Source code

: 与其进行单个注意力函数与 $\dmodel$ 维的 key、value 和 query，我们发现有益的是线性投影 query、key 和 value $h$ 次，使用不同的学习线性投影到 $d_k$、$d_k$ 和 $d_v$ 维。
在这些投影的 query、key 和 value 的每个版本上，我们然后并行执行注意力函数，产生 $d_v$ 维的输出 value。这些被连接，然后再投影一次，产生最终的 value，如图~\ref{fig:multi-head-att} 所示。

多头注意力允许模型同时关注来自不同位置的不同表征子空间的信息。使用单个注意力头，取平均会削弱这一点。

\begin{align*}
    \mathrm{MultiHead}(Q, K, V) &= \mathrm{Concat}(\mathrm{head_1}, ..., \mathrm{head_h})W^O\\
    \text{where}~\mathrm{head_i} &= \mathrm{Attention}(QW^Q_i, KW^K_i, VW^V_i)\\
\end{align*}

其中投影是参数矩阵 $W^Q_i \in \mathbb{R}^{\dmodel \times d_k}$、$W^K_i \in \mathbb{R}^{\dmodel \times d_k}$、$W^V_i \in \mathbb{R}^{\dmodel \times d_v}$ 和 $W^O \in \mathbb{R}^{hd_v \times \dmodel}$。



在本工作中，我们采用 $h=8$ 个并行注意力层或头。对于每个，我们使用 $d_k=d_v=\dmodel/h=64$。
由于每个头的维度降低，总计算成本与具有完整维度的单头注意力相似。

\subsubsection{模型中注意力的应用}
★ ★ ★
[TASK BRIEF] The answer must be every line of the entries that includes the word "query".

[ANSWER AREA]
: 与其进行单个注意力函数与 $\dmodel$ 维的 key、value 和 query，我们发现有益的是线性投影 query、key 和 value $h$ 次，使用不同的学习线性投影到 $d_k$、$d_k$ 和 $d_v$ 维。
在这些投影的 query、key 和 value 的每个版本上，我们然后并行执行注意力函数，产生 $d_v$ 维的输出 value。这些被连接，然后再投影一次，产生最终的 value，如图~\ref{fig:multi-head-att} 所示。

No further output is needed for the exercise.